## [Instructions to follow]
Which of the lines below hold "comparison"? Please return each one.

====== Material to process ======

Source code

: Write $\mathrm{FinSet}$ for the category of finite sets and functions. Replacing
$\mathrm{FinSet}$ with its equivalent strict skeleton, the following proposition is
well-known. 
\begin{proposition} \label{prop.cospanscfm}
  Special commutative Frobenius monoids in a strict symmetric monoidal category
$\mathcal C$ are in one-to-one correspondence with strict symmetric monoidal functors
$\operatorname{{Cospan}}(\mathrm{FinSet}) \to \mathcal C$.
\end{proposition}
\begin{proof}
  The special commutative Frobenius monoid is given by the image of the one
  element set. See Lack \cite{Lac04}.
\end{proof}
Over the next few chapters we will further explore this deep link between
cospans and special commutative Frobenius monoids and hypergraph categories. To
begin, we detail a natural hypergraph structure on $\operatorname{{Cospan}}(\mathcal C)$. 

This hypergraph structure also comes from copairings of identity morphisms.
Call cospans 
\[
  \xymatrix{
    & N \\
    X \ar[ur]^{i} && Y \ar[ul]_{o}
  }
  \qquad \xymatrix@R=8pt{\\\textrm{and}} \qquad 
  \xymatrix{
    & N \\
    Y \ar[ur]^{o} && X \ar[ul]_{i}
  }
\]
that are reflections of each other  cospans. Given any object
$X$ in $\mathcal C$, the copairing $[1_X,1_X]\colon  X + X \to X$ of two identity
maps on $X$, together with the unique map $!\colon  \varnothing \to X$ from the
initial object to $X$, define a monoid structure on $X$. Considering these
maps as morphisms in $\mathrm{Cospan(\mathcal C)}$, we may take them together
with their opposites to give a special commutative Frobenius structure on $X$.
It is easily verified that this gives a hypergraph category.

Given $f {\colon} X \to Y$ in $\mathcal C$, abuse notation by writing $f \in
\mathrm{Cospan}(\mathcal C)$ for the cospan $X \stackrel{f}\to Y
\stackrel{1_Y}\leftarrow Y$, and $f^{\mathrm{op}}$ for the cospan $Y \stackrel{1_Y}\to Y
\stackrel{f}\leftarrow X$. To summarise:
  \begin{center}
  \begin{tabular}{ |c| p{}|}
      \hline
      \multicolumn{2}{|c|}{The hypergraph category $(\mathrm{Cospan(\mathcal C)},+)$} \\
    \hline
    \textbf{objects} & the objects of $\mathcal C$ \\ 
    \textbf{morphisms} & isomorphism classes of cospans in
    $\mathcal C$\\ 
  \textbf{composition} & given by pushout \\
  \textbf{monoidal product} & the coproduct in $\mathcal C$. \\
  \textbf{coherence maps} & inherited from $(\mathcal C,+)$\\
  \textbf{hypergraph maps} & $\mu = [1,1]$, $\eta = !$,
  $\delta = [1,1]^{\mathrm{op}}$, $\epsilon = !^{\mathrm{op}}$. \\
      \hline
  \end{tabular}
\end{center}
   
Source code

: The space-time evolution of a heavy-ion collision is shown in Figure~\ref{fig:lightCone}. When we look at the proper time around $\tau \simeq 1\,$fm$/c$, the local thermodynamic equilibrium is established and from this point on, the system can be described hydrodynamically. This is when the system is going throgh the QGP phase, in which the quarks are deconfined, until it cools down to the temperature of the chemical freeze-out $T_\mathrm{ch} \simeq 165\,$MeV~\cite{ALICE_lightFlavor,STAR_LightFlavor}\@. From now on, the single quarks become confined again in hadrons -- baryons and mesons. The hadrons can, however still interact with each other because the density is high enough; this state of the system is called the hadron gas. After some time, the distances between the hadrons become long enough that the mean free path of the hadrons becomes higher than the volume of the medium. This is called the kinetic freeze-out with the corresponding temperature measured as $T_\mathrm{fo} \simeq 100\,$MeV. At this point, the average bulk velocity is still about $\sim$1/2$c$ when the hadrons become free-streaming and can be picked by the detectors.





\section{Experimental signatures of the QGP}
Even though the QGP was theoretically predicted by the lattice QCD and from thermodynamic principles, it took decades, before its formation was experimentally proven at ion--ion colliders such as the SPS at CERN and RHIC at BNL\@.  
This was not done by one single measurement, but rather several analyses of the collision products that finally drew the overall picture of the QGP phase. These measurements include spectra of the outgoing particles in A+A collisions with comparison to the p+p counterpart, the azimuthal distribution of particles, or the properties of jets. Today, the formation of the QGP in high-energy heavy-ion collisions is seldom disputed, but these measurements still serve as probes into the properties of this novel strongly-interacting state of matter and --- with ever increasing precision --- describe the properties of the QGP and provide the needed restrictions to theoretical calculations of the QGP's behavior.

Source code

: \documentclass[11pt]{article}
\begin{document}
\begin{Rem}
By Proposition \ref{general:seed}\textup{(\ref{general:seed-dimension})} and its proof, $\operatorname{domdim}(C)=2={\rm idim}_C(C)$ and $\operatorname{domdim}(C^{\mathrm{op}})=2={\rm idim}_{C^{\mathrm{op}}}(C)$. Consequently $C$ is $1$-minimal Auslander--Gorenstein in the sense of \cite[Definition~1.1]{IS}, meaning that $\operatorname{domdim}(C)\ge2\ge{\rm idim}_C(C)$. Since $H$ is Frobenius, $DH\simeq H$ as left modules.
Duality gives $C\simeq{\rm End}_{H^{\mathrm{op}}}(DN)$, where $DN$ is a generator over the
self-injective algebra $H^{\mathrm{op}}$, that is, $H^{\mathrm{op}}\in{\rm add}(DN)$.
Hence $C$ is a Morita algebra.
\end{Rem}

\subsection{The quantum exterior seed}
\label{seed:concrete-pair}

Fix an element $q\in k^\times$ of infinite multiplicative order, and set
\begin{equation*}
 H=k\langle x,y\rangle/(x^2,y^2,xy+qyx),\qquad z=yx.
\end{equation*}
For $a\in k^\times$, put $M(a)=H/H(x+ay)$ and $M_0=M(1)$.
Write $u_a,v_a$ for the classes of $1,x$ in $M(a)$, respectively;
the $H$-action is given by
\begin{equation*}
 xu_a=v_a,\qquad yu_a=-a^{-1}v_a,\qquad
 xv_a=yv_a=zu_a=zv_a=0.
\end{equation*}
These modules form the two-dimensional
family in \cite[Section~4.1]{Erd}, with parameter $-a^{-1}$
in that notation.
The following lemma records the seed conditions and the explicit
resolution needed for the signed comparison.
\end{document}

======

## [Answer section]
This was not done by one single measurement, but rather several analyses of the collision products that finally drew the overall picture of the QGP phase. These measurements include spectra of the outgoing particles in A+A collisions with comparison to the p+p counterpart, the azimuthal distribution of particles, or the properties of jets. Today, the formation of the QGP in high-energy heavy-ion collisions is seldom disputed, but these measurements still serve as probes into the properties of this novel strongly-interacting state of matter and --- with ever increasing precision --- describe the properties of the QGP and provide the needed restrictions to theoretical calculations of the QGP's behavior.
resolution needed for the signed comparison.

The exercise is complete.